Here are a few other potential problems today's seller may be forced to deal with:
Concessions and Contingencies. Purchase agreements today are often littered with multiple contingencies, demands to pay seller costs and other clauses that can kill an otherwise solid deal.
Buyer Investigations. The "due diligence" period, usually 17 days, allows the buyer time to review reports and disclosures prior to making their final decision to purchase. The property is no longer being offered for sale yet the buyer can be in the market for a better price or better property and can cancel the deal at any time without consequence or reason.
Sale of buyer's property contingency. They would like to purchase your property but cannot do so without selling their own property first. This puts you in the position of waiting for something to happen you have no control over.
Loan contingency. This allows the buyer to continue the escrow process while the lender approves and/or funds their loan. Buyers with questionable credit, insufficient finances or false loan information can simply walk away without consequence if the are unable to obtain financing.
Closing costs.
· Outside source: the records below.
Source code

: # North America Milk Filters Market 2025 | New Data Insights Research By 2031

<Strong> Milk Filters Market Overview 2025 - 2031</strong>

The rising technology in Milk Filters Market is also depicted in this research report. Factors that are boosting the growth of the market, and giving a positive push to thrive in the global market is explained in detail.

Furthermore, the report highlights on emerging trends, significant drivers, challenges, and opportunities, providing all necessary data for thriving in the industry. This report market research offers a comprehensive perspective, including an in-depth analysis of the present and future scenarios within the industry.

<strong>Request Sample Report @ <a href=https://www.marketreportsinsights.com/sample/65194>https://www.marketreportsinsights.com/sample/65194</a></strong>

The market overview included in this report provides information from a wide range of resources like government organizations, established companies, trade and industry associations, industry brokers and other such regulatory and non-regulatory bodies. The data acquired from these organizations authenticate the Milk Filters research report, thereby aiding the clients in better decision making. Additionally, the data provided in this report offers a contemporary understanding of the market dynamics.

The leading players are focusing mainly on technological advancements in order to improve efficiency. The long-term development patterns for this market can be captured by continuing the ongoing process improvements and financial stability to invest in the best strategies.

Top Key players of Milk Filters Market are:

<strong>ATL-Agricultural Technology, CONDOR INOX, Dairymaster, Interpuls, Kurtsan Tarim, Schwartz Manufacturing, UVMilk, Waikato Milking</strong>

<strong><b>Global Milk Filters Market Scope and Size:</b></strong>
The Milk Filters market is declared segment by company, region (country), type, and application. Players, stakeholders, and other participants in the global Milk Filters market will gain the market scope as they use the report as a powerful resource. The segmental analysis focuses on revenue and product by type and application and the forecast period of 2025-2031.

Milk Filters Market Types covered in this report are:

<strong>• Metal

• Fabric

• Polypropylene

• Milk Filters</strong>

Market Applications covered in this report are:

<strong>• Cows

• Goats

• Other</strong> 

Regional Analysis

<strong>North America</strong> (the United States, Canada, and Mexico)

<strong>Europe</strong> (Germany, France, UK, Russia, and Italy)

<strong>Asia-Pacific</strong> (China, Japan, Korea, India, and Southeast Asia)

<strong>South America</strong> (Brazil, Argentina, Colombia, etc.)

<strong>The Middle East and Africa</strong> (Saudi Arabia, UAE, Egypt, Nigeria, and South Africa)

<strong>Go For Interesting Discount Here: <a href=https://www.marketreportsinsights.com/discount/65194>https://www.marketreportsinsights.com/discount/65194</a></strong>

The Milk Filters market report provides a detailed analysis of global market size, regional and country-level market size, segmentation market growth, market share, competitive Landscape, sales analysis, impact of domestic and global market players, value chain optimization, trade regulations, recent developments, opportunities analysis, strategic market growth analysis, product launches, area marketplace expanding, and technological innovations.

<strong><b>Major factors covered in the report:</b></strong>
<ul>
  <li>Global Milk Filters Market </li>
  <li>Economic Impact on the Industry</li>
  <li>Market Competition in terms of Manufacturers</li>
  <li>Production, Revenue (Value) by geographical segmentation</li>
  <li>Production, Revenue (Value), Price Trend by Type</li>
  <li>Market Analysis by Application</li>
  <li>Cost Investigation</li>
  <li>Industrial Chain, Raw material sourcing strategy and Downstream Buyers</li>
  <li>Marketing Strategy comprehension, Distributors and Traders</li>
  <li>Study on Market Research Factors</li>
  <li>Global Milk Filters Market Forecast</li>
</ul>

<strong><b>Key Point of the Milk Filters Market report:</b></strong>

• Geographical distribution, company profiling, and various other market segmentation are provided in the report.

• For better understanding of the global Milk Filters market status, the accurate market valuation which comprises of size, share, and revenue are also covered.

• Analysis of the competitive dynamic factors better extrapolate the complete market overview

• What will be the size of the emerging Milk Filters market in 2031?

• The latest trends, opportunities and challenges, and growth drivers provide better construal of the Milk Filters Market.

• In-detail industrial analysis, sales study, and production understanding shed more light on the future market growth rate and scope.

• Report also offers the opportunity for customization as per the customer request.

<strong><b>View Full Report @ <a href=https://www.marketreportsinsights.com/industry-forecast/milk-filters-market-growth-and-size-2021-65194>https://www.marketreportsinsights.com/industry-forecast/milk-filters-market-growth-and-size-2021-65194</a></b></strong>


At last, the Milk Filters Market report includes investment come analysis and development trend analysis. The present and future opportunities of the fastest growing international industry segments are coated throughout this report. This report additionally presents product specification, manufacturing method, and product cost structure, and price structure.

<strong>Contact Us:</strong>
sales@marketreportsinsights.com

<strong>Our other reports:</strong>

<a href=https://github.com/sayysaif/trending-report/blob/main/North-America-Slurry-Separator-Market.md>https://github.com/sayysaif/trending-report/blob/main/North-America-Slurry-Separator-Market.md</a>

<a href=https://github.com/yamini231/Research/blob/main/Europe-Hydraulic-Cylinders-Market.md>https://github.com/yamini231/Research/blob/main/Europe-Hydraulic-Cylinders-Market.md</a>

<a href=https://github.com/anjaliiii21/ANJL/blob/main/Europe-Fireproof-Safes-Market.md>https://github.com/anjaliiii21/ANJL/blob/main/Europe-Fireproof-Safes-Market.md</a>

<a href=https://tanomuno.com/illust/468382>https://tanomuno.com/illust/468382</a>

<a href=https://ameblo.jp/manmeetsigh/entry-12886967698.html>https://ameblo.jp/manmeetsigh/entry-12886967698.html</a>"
The hard work of escrow and title offices, loan officers, notaries, processors and even couriers is paid for at the close of escrow, generally by the party receiving the professional service. Today's seller is often asked to pay part or all of the buyer's closing costs. So on top of low offer, their own closing costs and real estate brokerage fees, sellers net far less than desired or expected.
In-escrow negotiations. Even after buyer and seller have agreed to terms, contingency clauses and market conditions allow the buyer to ask the seller to change those terms. This may be as simple as extending the escrow period but can also lead to multiple petty repair requests that cost the seller money.